10 November 2016
The election of Donald Trump as the next President of the United States has opened the door for the European Union to reassure the world that that the global low carbon transition is unstoppable.
The EU needs to up its game at COP22, recognise the need to raise ambition and build a new EU-Sino relationship to save the planet.
Christian Aid’s International Climate Lead, Mohamed Adow, said the EU should replace the US as the world’s chief climate diplomat.
“Donald Trump’s election will likely alter America’s diplomatic bandwidth on climate,” he said. “This opens up space for the EU to forge a new relationship with China and build on the global political momentum of the Paris Agreement. But it needs to lead from the front.
“For many years the EU was the world’s primary environmental champion. It singularly drove the Kyoto Protocol after the US walked away in 2001 and has been at the forefront of renewable energy deployment. In recent years it has seen America and China take up much of the running.
“At COP 22 we have not yet seen the EU pushing for the delivery of the 1.5C target that its member states strongly supported in Paris, and it is not yet offering to go the extra mile to deliver a 1.5C world. But now is its moment.

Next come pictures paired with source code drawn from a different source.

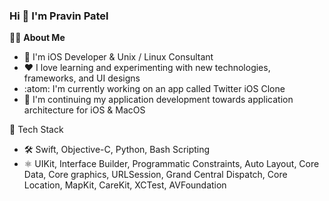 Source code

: ### Hi 👋 I'm Pravin Patel

:man_technologist: **About Me**

* 🧓   I'm iOS Developer & Unix / Linux Consultant 
* :heart:   I love learning and experimenting with new technologies, frameworks, and UI designs
* :atom:   I'm currently working on an app called Twitter iOS Clone
* 🍎   I'm continuing my application development towards application architecture for iOS & MacOS

🧰 Tech Stack
* 🛠️   Swift, Objective-C, Python, Bash Scripting
* ⚛️   UIKit, Interface Builder, Programmatic Constraints, Auto Layout, Core Data, Core graphics, URLSession, Grand Central Dispatch, Core Location, MapKit, CareKit, XCTest, AVFoundation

“The world needs it to step up at this crucial time and deliver the goals that it worked so hard to enshrine in the Paris Agreement. The signs are already there. Although it was Presidents Obama and Xi that got most of the credit, it was the EU that was the first to put forward its emissions reduction plans for the Paris Agreement.
“Like an old superhero who comes out of retirement to save the day, we need the EU to dust off its climate cape and help save the planet.”
Mr Adow added: “It is too soon to accept US climate action will stop, there are numerous forces within the United States, including states, cities and business, working hard to ensure America retains its leadership. But with its experience of European integration and collaboration and its proud history on climate action, the EU can be the glue that binds the world together and reinforce the international consensus that climate change is a global priority.
“The Paris Agreement is the result of international cooperation and a sense of shared global values. If we are going to lose American climate leadership over the next four years then the EU must now work with other champion countries, such as China, the High Ambition Coalition and the world’s vulnerable countries, to secure not just the Paris Agreement, but a sustainable future for the whole planet.
Christian Aid’s COP 22 Briefing Paper, Moving Forward from Paris, can be accessed here.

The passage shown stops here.